ACTIVITY → Return the entries below in full. Keep every word as it is.

Stored data entries →
┌──

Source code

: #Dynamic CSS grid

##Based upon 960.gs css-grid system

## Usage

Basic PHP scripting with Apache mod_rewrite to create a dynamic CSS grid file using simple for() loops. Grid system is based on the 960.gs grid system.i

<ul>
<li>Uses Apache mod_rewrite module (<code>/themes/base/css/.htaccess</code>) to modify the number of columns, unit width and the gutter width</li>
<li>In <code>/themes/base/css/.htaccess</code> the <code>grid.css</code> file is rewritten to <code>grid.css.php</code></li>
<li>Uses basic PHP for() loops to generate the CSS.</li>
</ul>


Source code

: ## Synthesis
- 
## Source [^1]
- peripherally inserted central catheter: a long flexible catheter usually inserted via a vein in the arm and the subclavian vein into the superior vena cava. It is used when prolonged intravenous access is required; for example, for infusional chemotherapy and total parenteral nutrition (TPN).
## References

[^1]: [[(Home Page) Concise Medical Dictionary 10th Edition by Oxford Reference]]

└──

ANSWER BOX →
Source code

: #Dynamic CSS grid

##Based upon 960.gs css-grid system

## Usage

Basic PHP scripting with Apache mod_rewrite to create a dynamic CSS grid file using simple for() loops. Grid system is based on the 960.gs grid system.i

<ul>
<li>Uses Apache mod_rewrite module (<code>/themes/base/css/.htaccess</code>) to modify the number of columns, unit width and the gutter width</li>
<li>In <code>/themes/base/css/.htaccess</code> the <code>grid.css</code> file is rewritten to <code>grid.css.php</code></li>
<li>Uses basic PHP for() loops to generate the CSS.</li>
</ul>


Source code

: ## Synthesis
- 
## Source [^1]
- peripherally inserted central catheter: a long flexible catheter usually inserted via a vein in the arm and the subclavian vein into the superior vena cava. It is used when prolonged intravenous access is required; for example, for infusional chemotherapy and total parenteral nutrition (TPN).
## References

[^1]: [[(Home Page) Concise Medical Dictionary 10th Edition by Oxford Reference]]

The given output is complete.